Assignment:
In the records below, find the line that contains "was to look" and the line that contains "as verb endings". Set down exactly those lines and every line between them, and nothing more.

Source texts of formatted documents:
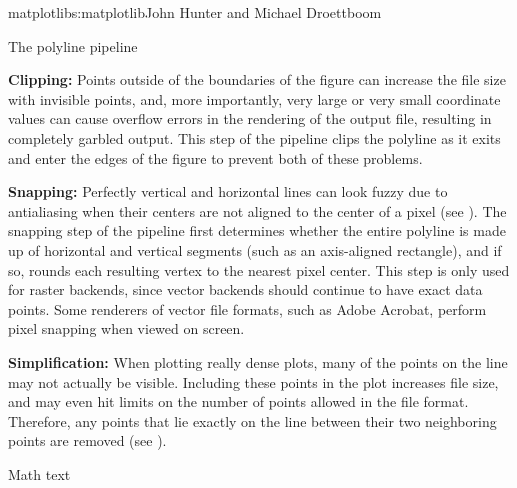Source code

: \begin{aosachapter}{matplotlib}{s:matplotlib}{John Hunter and Michael Droettboom}
\begin{aosasect1}{The polyline pipeline}
\begin{aosaenumerate}
\item \textbf{Clipping:} Points outside of the boundaries of the
  figure can increase the file size with invisible points, and, more
  importantly, very large or very small coordinate values can cause
  overflow errors in the rendering of the output file, resulting in
  completely garbled output.  This step of the pipeline clips the
  polyline as it exits and enter the edges of the figure to prevent
  both of these problems.

\item \textbf{Snapping:} Perfectly vertical and horizontal lines can
  look fuzzy due to antialiasing when their centers are not aligned to
  the center of a pixel (see ).  The snapping step of the
  pipeline first determines whether the entire polyline is made up of
  horizontal and vertical segments (such as an axis-aligned
  rectangle), and if so, rounds each resulting vertex to the nearest
  pixel center.  This step is only used for raster backends, since
  vector backends should continue to have exact data points.  Some
  renderers of vector file formats, such as Adobe Acrobat, perform
  pixel snapping when viewed on screen.

\item \textbf{Simplification:} When plotting really dense plots, many
  of the points on the line may not actually be visible.  Including
  these points in the plot increases file size, and may even hit
  limits on the number of points allowed in the file format.
  Therefore, any points that lie exactly on the line between their two
  neighboring points are removed (see ).

\end{aosaenumerate}



\end{aosasect1}

\begin{aosasect1}{Math text}


\end{aosasect1}
\end{aosachapter}
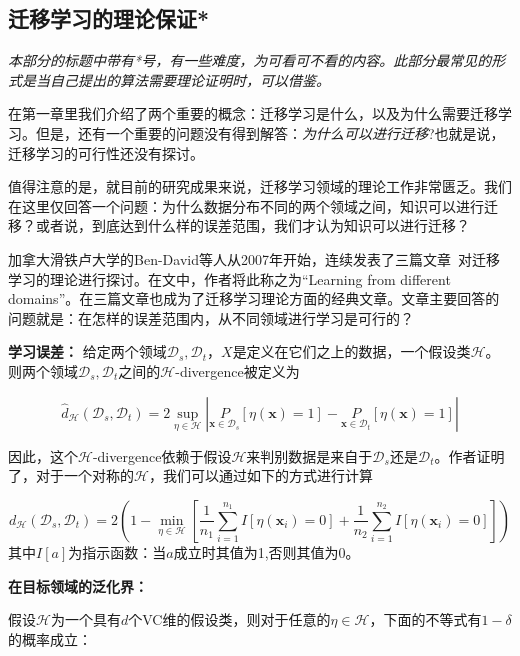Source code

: \subsection{迁移学习的理论保证*}
\textit{
本部分的标题中带有*号，有一些难度，为可看可不看的内容。此部分最常见的形式是当自己提出的算法需要理论证明时，可以借鉴。}

在第一章里我们介绍了两个重要的概念：迁移学习是什么，以及为什么需要迁移学习。但是，还有一个重要的问题没有得到解答：\textit{为什么可以进行迁移}?也就是说，迁移学习的可行性还没有探讨。

值得注意的是，就目前的研究成果来说，迁移学习领域的理论工作非常匮乏。我们在这里仅回答一个问题：为什么数据分布不同的两个领域之间，知识可以进行迁移？或者说，到底达到什么样的误差范围，我们才认为知识可以进行迁移？

加拿大滑铁卢大学的Ben-David等人从2007年开始，连续发表了三篇文章~\cite{ben2007analysis,blitzer2008learning,ben2010theory}对迁移学习的理论进行探讨。在文中，作者将此称之为“Learning from different domains”。在三篇文章也成为了迁移学习理论方面的经典文章。文章主要回答的问题就是：在怎样的误差范围内，从不同领域进行学习是可行的？

\textbf{学习误差：} 给定两个领域$\mathcal{D}_s,\mathcal{D}_t$，$X$是定义在它们之上的数据，一个假设类$\mathcal{H}$。则两个领域$\mathcal{D}_s,\mathcal{D}_t$之间的$\mathcal{H}$-divergence被定义为

\begin{equation}
	\hat{d}_{\mathcal{H}}(\mathcal{D}_s,\mathcal{D}_t) = 2 \sup_{\eta \in \mathcal{H}} \left|\underset{\mathbf{x} \in \mathcal{D}_s}{P}[\eta(\mathbf{x}) = 1] - \underset{\mathbf{x} \in \mathcal{D}_t}{P}[\eta(\mathbf{x}) = 1] \right|
\end{equation}

因此，这个$\mathcal{H}$-divergence依赖于假设$\mathcal{H}$来判别数据是来自于$\mathcal{D}_s$还是$\mathcal{D}_t$。作者证明了，对于一个对称的$\mathcal{H}$，我们可以通过如下的方式进行计算

\begin{equation}
	d_\mathcal{H} (\mathcal{D}_s,\mathcal{D}_t) = 2 \left(1 - \min_{\eta \in \mathcal{H}} \left[\frac{1}{n_1} \sum_{i=1}^{n_1} I[\eta(\mathbf{x}_i)=0] + \frac{1}{n_2} \sum_{i=1}^{n_2} I[\eta(\mathbf{x}_i)=0]\right] \right)
\end{equation}
其中$I[a]$为指示函数：当$a$成立时其值为1,否则其值为0。

\textbf{在目标领域的泛化界：}

假设$\mathcal{H}$为一个具有$d$个VC维的假设类，则对于任意的$\eta \in \mathcal{H}$，下面的不等式有$1 - \delta$的概率成立：

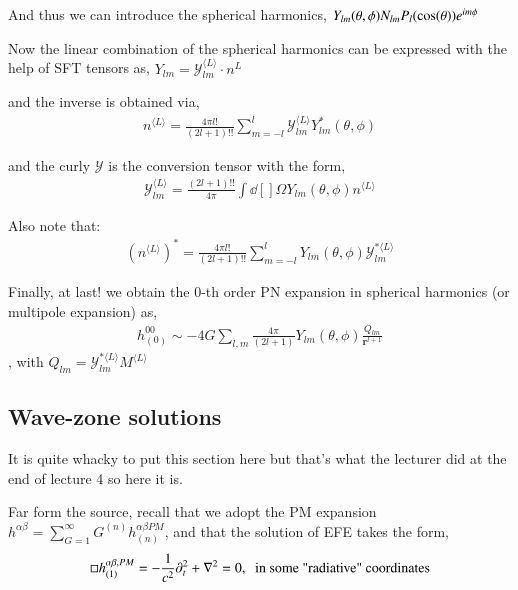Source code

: \documentclass[a4paper, 12pt]{article}
\begin{document}
 And thus we can introduce the spherical harmonics, \(
 Y_{lm}(\theta, \phi) N_{lm} P_{l} ( \mathrm{cos}\hspace{0.0cm}(\theta))
 e^{im\phi} \) 

 Now the linear combination of the spherical harmonics can be expressed
 with the help of SFT tensors as, \( Y_{lm} =
 \mathcal{Y}_{lm}^{\langle L \rangle  }\cdot n^{L}  \) 

 and the inverse is obtained via, 
 \begin{align}
  \label{inverse spherical}
   n^{\langle L \rangle} = \frac{4\pi l!}{(2l+1)!!} \sum_{m=-l}^{l}
   \mathcal{Y}_{lm}^{\langle L \rangle  } Y_{lm}^{*}(\theta, \phi)
 \end{align}

 and the curly \( \mathcal{Y} \) is the conversion tensor with the form, 
 \begin{align}
  \label{conversion tensor}
   \mathcal{Y}_{lm}^{\langle L \rangle } = \frac{(2l+1)!!}{4\pi} \int
   \dd[]{\Omega} Y_{lm} (\theta, \phi) n^{\langle L \rangle} 
 \end{align}

 Also note that:
\begin{align}
  \label{conjugate inverse spherical}
    (n^{\langle L \rangle})^* = \frac{4\pi l!}{(2l+1)!!} \sum_{m=-l}^{l}
  Y_{lm}^{}(\theta, \phi) \mathcal{Y}_{lm}^{ *  \langle L \rangle  } 
\end{align}

Finally, at last! we obtain the 0-th order PN expansion in spherical
harmonics (or multipole expansion) as, 
\begin{align}
  \label{final PN 0th expansion }
  h_{(0)}^{00} \sim -4 G \sum_{l,m}^{  } \frac{4\pi}{(2l+1)}
  Y_{lm}(\theta, \phi ) \frac{Q_{lm}}{\textbf{r}^{l+1} }
\end{align}, with \( Q_{lm} = \mathcal{Y}_{lm}^{ * \langle L \rangle  }
M^{\langle L \rangle} \)

\subsection{Wave-zone solutions}%
  \label{sub:Wave-zone solutions}
  It is quite whacky to put this section here but that's what the lecturer
  did at the end of lecture 4 so here it is. 

  Far form the source, recall that we adopt the PM expansion \( h^{\alpha
  \beta} = \sum_{G=1}^{\infty} G^{(n)} h_{(n)}^{\alpha\beta PM}   \), and
  that the solution of EFE takes the form, 
  \begin{align}
    \label{revisting wavezone}
    \Box h_{(1)}^{\alpha\beta, PM} = - \frac{1}{c^2}
    \partial_{t}^{2} + \nabla^{2} = 0, \hspace{0.1cm}\textnormal{ in some
    "radiative" coordinates} 
  \end{align}
\end{document}
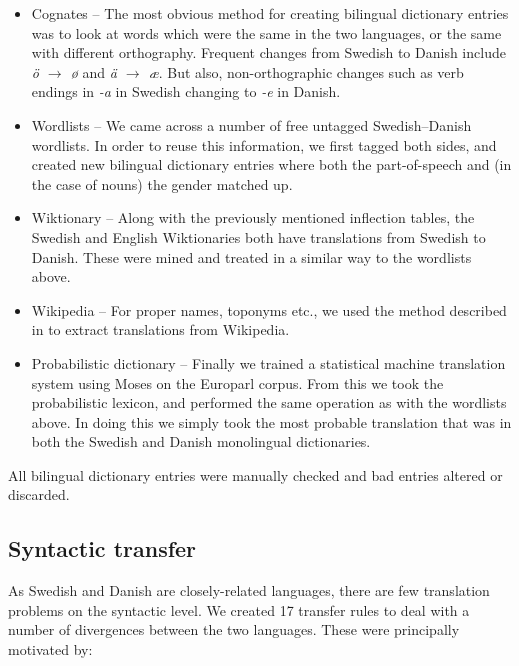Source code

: \documentclass[11pt]{article}
\begin{document}
\begin{itemize} 
  \item Cognates -- The most obvious method for creating bilingual dictionary entries
     was to look at words which were the same in the two languages, or the same with
     different orthography. Frequent changes from Swedish to Danish include \emph{ö $\rightarrow$ ø}
     and \emph{ä $\rightarrow$ æ}. But also, non-orthographic changes such as verb endings
     in \emph{-a} in Swedish changing to \emph{-e} in Danish.
  \item Wordlists -- We came across a number of free untagged Swedish--Danish wordlists. In order
     to reuse this information, we first tagged both sides, and created new bilingual
     dictionary entries where both the part-of-speech and (in the case of nouns) the gender
     matched up. 
  \item Wiktionary -- Along with the previously mentioned inflection tables, the Swedish and 
     English Wiktionaries both have translations from Swedish to Danish. These were mined and 
     treated in a similar way to the wordlists above.
  \item Wikipedia -- For proper names, toponyms etc., we used the method described in \cite{tyers2008}
     to extract translations from Wikipedia.
  \item Probabilistic dictionary -- Finally we trained a statistical machine translation system
     using Moses \citep{Koehn2007} on the Europarl \cite{Koehn2005} corpus. From this we took
     the probabilistic lexicon, and performed the same operation as with the wordlists above. In doing
     this we simply took the most probable translation that was in both the Swedish and Danish 
     monolingual dictionaries.
\end{itemize}

All bilingual dictionary entries were manually checked and bad entries altered or discarded.

\subsection{Syntactic transfer}

As Swedish and Danish are closely-related languages, there are few translation problems
on the syntactic level. We created 17 transfer rules to deal with a number of divergences 
between the two languages. These were principally motivated by:
\end{document}

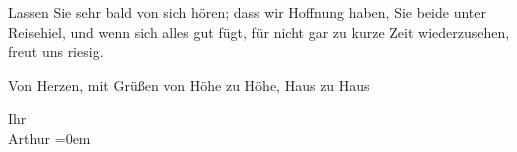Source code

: \pstart
           Lassen Sie sehr bald von sich hören; dass wir Hoffnung haben, Sie beide unter
                  Reisehi{\geminationm}el, und wenn sich alles gut fügt, für nicht
               gar zu kurze Zeit wiederzusehen, freut uns riesig.\pend
           
\pstart
           Von Herzen, mit Grüßen von Höhe zu Höhe, Haus zu Haus\pend
           
\pstart
           Ihr{\\[\baselineskip]}\spacefill\mbox{Arthur}\pend
           \leftskip=0em{}\endnumbering{}  \newcommand{\dateiname}{L01695}\newcommand{\titel}{Arthur Schnitzler an Richard Beer-Hofmann, 29. 7. 1907}\newcommand{\editorInnen}{Martin Anton Müller und Gerd-Hermann Susen}
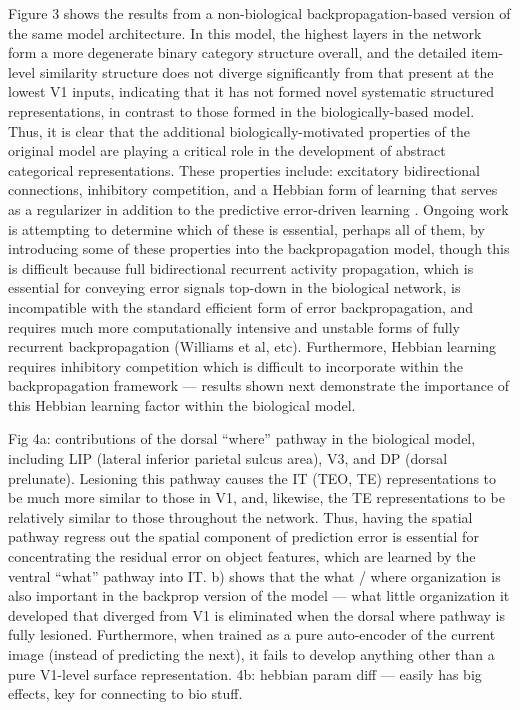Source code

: \documentclass[11pt,twoside]{article}
\newif\myifpdf
\begin{document}
Figure 3 shows the results from a non-biological backpropagation-based version of the same model architecture.  In this model, the highest layers in the network form a more degenerate binary category structure overall, and the detailed item-level similarity structure does not diverge significantly from that present at the lowest V1 inputs, indicating that it has not formed novel systematic structured representations, in contrast to those formed in the biologically-based model.  Thus, it is clear that the additional biologically-motivated properties of the original model are playing a critical role in the development of abstract categorical representations. These properties include: excitatory bidirectional connections, inhibitory competition, and a Hebbian form of learning that serves as a regularizer in addition to the predictive error-driven learning \cite{OReilly98,OReillyMunakata00}.  Ongoing work is attempting to determine which of these is essential, perhaps all of them, by introducing some of these properties into the backpropagation model, though this is difficult because full bidirectional recurrent activity propagation, which is essential for conveying error signals top-down in the biological network, is incompatible with the standard efficient form of error backpropagation, and requires much more computationally intensive and unstable forms of fully recurrent backpropagation (Williams et al, etc).  Furthermore, Hebbian learning requires inhibitory competition which is difficult to incorporate within the backpropagation framework — results shown next demonstrate the importance of this Hebbian learning factor within the biological model.


Fig 4a: contributions of the dorsal “where” pathway in the biological model, including LIP (lateral inferior parietal sulcus area), V3, and DP (dorsal prelunate).  Lesioning this pathway causes the IT (TEO, TE) representations to be much more similar to those in V1, and, likewise, the TE representations to be relatively similar to those throughout the network.  Thus, having the spatial pathway regress out the spatial component of prediction error is essential for concentrating the residual error on object features, which are learned by the ventral “what” pathway into IT.  b) shows that the what / where organization is also important in the backprop version of the model — what little organization it developed that diverged from V1 is eliminated when the dorsal where pathway is fully lesioned.  Furthermore, when trained as a pure auto-encoder of the current image (instead of predicting the next), it fails to develop anything other than a pure V1-level surface representation.
4b: hebbian param diff — easily has big effects, key for connecting to bio stuff.
\end{document}

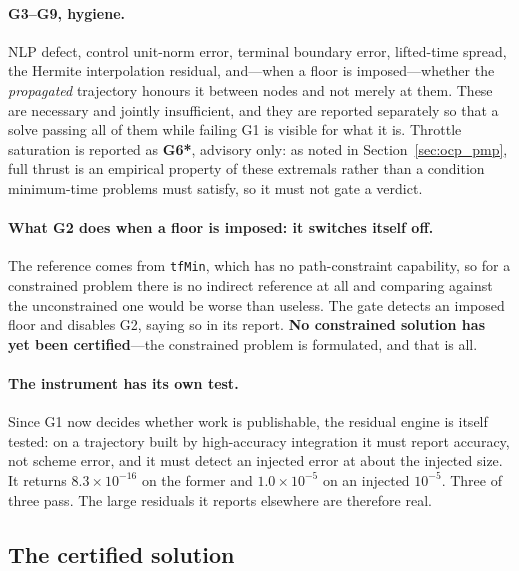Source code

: \documentclass[11pt]{article}
\newcommand{\code}[1]{\texttt{#1}}
\begin{document}
\paragraph{G3--G9, hygiene.} NLP defect, control unit-norm error, terminal
boundary error, lifted-time spread, the Hermite interpolation residual, and---when
a floor is imposed---whether the \emph{propagated} trajectory honours it between
nodes and not merely at them. These are necessary and jointly insufficient, and
they are reported separately so that a solve passing all of them while failing G1
is visible for what it is. Throttle saturation is reported as \textbf{G6*},
advisory only: as noted in Section~\ref{sec:ocp_pmp}, full thrust is an empirical
property of these extremals rather than a condition minimum-time problems must
satisfy, so it must not gate a verdict.

\paragraph{What G2 does when a floor is imposed: it switches itself off.} The
reference comes from \code{tfMin}, which has no path-constraint capability, so
for a constrained problem there is no indirect reference at all and comparing
against the unconstrained one would be worse than useless. The gate detects an
imposed floor and disables G2, saying so in its report. \textbf{No constrained
solution has yet been certified}---the constrained problem is formulated, and
that is all.

\paragraph{The instrument has its own test.} Since G1 now decides whether work is
publishable, the residual engine is itself tested: on a trajectory built by
high-accuracy integration it must report accuracy, not scheme error, and it must
detect an injected error at about the injected size. It returns
$8.3\times10^{-16}$ on the former and $1.0\times10^{-5}$ on an injected
$10^{-5}$. Three of three pass. The large residuals it reports elsewhere are
therefore real.

\subsection{The certified solution}
\end{document}
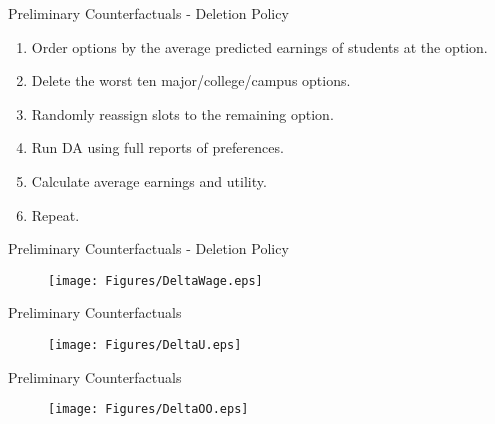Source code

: \documentclass[table,10pt]{beamer}
\begin{document}
\begin{frame}{Preliminary Counterfactuals - Deletion Policy}

\medskip


\bigskip 
{} 
\begin{enumerate}
  \item<4> Order options by the average predicted earnings of students at the option. 
  \item<5> Delete the worst ten major/college/campus options.
  \item<6> Randomly reassign slots to the remaining option. 
  \item<7> Run DA using full reports of preferences. 
  \item<8> Calculate average earnings and utility. 
  \item<9> Repeat. 
\end{enumerate} 

\end{frame}

\begin{frame}{Preliminary Counterfactuals - Deletion Policy}

\begin{figure}
  \centering
  \texttt{[image: Figures/DeltaWage.eps]}
\end{figure}

\end{frame}

\begin{frame}{Preliminary Counterfactuals}

\begin{figure}
  \centering
  \texttt{[image: Figures/DeltaU.eps]}
\end{figure}

\end{frame}

\begin{frame}{Preliminary Counterfactuals}

\begin{figure}
  \centering
  \texttt{[image: Figures/DeltaOO.eps]}
\end{figure}

\end{frame}
\end{document}
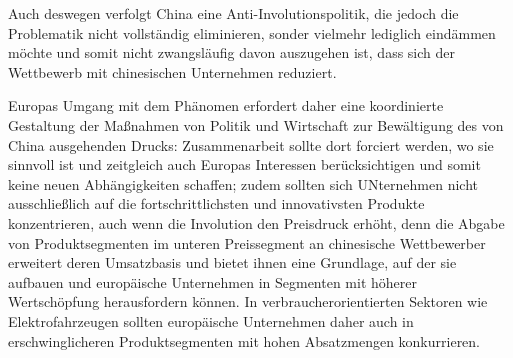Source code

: \documentclass[12pt,a4paper,oneside]{book} %
\begin{document}
{Auch deswegen verfolgt China eine Anti-Involutionspolitik, die jedoch die Problematik nicht vollständig eliminieren, sonder vielmehr lediglich eindämmen möchte und somit nicht zwangsläufig davon auszugehen ist, dass sich der Wettbewerb mit chinesischen Unternehmen reduziert.\autocite{bibid} 

Europas Umgang mit dem Phänomen erfordert daher eine koordinierte Gestaltung der Maßnahmen von Politik und Wirtschaft zur Bewältigung des von China ausgehenden Drucks: Zusammenarbeit sollte dort forciert werden, wo sie sinnvoll ist und zeitgleich auch Europas Interessen berücksichtigen und somit keine neuen Abhängigkeiten schaffen; zudem sollten sich UNternehmen nicht ausschließlich auf die fortschrittlichsten und innovativsten Produkte konzentrieren, auch wenn die Involution den Preisdruck erhöht, denn die Abgabe von Produktsegmenten im unteren Preissegment an chinesische Wettbewerber erweitert deren Umsatzbasis und bietet ihnen eine Grundlage, auf der sie aufbauen und europäische Unternehmen in Segmenten mit höherer Wertschöpfung herausfordern können. In verbraucherorientierten Sektoren wie Elektrofahrzeugen sollten europäische Unternehmen daher auch in erschwinglicheren Produktsegmenten mit hohen Absatzmengen konkurrieren.\autocite{MERICS: Survival of the fiercest: How involution helps China dominate green tech globally}

}
\end{document}
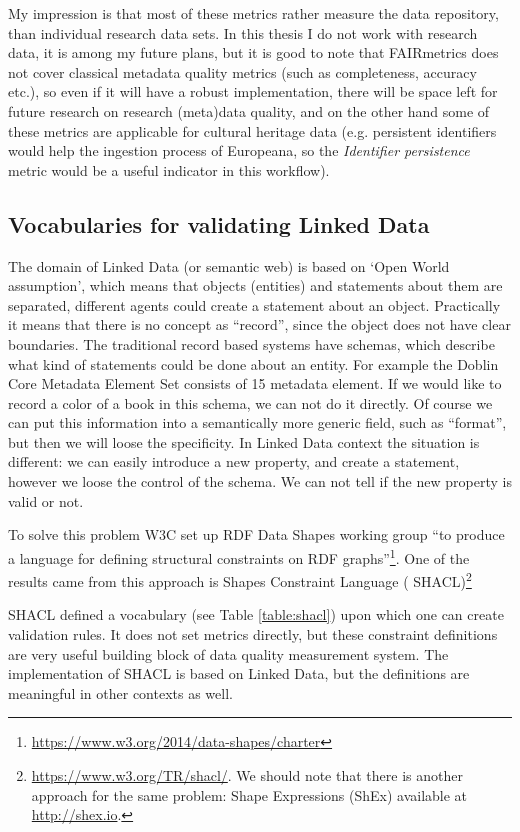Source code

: My impression is that most of these metrics rather measure the data repository, than individual research data sets. In this thesis I do not work with research data, it is among my future plans, but it is good to note that FAIRmetrics does not cover classical metadata quality metrics (such as completeness, accuracy etc.), so even if it will have a robust implementation, there will be space left for future research on research (meta)data quality, and on the other hand some of these metrics are applicable for cultural heritage data (e.g. persistent identifiers would help the ingestion process of Europeana, so the \emph{Identifier persistence} metric would be a useful indicator in this workflow).

\subsection{Vocabularies for validating Linked Data}

The domain of Linked Data (or semantic web) is based on `Open World assumption', which means that objects (entities) and statements about them are separated, different agents could create a statement about an object. Practically it means that there is no concept as ``record'', since the object does not have clear boundaries. The traditional record based systems have schemas, which describe what kind of statements could be done about an entity. For example the Doblin Core Metadata Element Set consists of 15 metadata element. If we would like to record a color of a book in this schema, we can not do it directly. Of course we can put this information into a semantically more generic field, such as ``format'', but then we will loose the specificity. In Linked Data context the situation is different: we can easily introduce a new property, and create a statement, however we loose the control of the schema. We can not tell if the new property is valid or not.

To solve this problem W3C set up RDF Data Shapes working group ``to produce a language for defining structural constraints on RDF graphs''\footnote{\url{https://www.w3.org/2014/data-shapes/charter}}. One of the results came from this approach is Shapes Constraint Language ( SHACL)\footnote{\url{https://www.w3.org/TR/shacl/}. We should note that there is another approach for the same problem: Shape Expressions (ShEx) available at \url{http://shex.io}.}

SHACL defined a vocabulary (see Table \ref{table:shacl}) upon which one can create validation rules. It does not set metrics directly, but these constraint definitions are very useful building block of data quality measurement system. The implementation of SHACL is based on Linked Data, but the definitions are meaningful in other contexts as well.

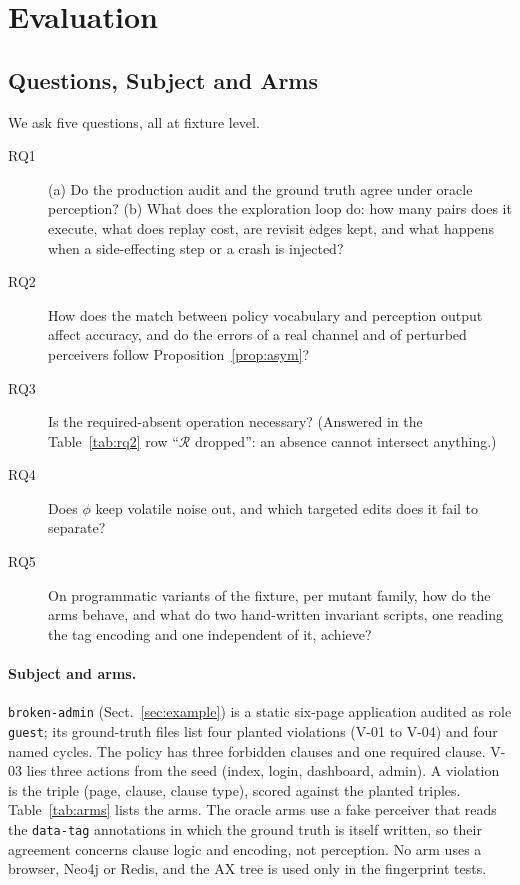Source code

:\section{Evaluation}
\label{sec:eval}

\subsection{Questions, Subject and Arms}

We ask five questions, all at fixture level.
\begin{description}
\item[RQ1] (a) Do the production audit and the ground truth agree under oracle
perception? (b) What does the exploration loop do: how many pairs does it execute,
what does replay cost, are revisit edges kept, and what happens when a
side-effecting step or a crash is injected?
\item[RQ2] How does the match between policy vocabulary and perception output
affect accuracy, and do the errors of a real channel and of perturbed perceivers
follow Proposition~\ref{prop:asym}?
\item[RQ3] Is the required-absent operation necessary? (Answered in the Table~\ref{tab:rq2} row ``$\mathcal R$ dropped'': an absence cannot intersect anything.)
\item[RQ4] Does $\phi$ keep volatile noise out, and which targeted edits does it
fail to separate?
\item[RQ5] On programmatic variants of the fixture, per mutant family, how do the
arms behave, and what do two hand-written invariant scripts, one reading the tag
encoding and one independent of it, achieve?
\end{description}

\paragraph{Subject and arms.}
\texttt{broken-admin} (Sect.~\ref{sec:example}) is a static six-page application
audited as role \texttt{guest}; its ground-truth files list four planted
violations (V-01 to V-04) and four named cycles. The policy has three forbidden
clauses and one required clause. V-03 lies three actions from the seed (index,
login, dashboard, admin). A violation is the triple (page, clause, clause type),
scored against the planted triples. Table~\ref{tab:arms} lists the arms. The
oracle arms use a fake perceiver that reads the \texttt{data-tag} annotations in
which the ground truth is itself written, so their agreement concerns clause logic
and encoding, not perception. No arm uses a browser, Neo4j or Redis, and the AX
tree is used only in the fingerprint tests.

Response to this exercise:
     was to look at words which were the same in the two languages, or the same with
     different orthography. Frequent changes from Swedish to Danish include \emph{ö $\rightarrow$ ø}
     and \emph{ä $\rightarrow$ æ}. But also, non-orthographic changes such as verb endings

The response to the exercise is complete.